■ Source texts of formatted documents
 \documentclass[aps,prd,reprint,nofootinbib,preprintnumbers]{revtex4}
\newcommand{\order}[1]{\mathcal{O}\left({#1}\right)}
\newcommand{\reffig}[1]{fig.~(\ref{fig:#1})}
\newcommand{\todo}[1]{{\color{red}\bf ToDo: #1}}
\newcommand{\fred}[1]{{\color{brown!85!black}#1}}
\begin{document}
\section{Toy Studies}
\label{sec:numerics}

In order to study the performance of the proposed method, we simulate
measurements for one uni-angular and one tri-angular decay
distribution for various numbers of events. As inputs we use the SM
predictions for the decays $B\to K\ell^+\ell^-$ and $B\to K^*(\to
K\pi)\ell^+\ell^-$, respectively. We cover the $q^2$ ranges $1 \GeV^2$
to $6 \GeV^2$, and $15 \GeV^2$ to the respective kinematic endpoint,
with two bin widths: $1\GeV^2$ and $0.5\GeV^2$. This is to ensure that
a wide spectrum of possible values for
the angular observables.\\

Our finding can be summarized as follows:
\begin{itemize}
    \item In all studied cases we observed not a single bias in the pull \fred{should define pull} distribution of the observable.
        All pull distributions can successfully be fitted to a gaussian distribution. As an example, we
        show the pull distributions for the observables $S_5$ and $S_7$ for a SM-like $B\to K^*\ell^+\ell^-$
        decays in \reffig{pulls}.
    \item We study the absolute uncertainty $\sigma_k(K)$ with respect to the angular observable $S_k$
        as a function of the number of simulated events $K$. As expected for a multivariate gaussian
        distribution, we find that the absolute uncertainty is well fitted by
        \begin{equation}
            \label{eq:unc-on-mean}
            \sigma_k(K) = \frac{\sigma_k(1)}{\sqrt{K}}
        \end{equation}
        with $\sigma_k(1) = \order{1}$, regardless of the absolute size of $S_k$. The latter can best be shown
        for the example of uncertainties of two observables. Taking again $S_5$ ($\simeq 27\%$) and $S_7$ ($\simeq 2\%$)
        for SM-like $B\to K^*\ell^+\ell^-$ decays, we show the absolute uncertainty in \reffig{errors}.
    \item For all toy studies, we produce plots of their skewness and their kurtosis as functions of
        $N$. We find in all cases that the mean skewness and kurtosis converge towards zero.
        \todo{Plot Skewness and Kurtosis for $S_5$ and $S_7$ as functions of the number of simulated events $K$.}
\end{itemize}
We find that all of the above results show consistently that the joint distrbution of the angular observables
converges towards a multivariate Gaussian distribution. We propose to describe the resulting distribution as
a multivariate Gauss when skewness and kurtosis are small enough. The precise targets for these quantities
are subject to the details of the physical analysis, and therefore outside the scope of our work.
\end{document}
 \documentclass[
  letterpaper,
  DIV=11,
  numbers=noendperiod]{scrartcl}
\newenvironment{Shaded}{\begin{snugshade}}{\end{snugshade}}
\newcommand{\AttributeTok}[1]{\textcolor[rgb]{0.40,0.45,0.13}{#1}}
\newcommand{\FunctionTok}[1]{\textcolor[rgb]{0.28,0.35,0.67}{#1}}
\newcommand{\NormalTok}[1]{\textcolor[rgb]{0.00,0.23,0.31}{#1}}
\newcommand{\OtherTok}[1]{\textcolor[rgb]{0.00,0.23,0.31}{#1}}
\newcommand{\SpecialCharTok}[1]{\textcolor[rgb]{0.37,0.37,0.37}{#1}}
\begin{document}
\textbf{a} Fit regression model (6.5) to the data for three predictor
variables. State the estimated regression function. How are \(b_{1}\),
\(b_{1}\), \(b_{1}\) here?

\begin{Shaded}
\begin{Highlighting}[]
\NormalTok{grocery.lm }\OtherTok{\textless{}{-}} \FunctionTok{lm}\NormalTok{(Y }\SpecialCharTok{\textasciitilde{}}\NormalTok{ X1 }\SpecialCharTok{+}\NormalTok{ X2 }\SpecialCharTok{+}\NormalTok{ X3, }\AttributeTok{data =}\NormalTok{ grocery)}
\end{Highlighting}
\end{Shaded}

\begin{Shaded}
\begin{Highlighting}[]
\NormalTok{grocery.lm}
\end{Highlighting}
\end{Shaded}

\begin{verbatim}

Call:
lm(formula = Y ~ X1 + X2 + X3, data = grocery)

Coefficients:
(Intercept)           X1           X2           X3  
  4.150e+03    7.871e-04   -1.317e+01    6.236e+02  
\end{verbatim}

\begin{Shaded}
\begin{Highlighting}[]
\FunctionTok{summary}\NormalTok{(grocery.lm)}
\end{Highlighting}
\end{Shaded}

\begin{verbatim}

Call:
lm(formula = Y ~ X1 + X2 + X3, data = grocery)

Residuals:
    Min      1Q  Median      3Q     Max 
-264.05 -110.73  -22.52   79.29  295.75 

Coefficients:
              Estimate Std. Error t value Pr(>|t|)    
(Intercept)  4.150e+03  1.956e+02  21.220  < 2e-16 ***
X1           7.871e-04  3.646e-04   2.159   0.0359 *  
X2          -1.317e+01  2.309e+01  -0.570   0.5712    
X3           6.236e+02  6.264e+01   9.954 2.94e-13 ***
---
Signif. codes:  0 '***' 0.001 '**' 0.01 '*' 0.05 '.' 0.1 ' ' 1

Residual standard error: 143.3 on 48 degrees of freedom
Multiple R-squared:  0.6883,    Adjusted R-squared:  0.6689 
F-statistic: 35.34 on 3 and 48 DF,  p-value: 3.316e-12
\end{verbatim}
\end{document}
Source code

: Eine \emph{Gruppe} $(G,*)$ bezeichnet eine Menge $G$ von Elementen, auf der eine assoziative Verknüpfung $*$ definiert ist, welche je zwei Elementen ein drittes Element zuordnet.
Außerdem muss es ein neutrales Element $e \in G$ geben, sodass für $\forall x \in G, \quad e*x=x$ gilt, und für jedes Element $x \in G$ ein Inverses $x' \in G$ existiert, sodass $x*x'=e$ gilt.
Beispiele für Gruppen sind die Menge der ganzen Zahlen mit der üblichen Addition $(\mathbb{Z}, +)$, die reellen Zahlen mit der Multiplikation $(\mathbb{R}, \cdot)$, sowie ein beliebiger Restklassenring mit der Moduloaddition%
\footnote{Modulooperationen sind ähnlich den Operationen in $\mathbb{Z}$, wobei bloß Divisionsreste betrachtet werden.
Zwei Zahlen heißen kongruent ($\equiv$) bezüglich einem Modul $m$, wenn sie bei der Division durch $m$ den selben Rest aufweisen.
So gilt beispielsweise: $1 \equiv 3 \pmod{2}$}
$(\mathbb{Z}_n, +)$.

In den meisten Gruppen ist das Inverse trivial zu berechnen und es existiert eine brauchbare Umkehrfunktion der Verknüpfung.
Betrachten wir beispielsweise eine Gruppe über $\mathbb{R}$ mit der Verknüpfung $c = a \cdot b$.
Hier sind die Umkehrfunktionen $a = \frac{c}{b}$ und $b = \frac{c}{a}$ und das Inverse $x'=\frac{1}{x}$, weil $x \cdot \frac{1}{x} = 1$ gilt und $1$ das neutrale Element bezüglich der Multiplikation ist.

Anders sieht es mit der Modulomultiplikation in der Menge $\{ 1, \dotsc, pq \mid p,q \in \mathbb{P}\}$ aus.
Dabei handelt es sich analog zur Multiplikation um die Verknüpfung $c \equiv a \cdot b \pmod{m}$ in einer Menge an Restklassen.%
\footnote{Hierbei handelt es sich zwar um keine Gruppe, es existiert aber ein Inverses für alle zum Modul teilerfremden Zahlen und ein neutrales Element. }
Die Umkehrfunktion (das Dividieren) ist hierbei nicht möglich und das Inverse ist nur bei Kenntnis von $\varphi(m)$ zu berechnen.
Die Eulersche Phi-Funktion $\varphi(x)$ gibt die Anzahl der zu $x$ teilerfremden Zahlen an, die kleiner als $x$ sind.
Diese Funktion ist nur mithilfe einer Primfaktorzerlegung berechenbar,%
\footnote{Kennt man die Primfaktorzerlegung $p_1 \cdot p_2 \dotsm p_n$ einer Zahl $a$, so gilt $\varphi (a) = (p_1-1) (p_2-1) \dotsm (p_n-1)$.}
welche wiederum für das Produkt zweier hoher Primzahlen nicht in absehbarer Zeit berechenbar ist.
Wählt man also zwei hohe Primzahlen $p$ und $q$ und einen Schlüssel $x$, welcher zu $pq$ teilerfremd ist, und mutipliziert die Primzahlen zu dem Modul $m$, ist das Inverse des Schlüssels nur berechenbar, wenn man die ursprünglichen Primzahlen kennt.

■ Problem requirements
Your response should be each line that includes the word "label", copied from the records.

■ Solved exercise
\label{sec:numerics}
            \label{eq:unc-on-mean}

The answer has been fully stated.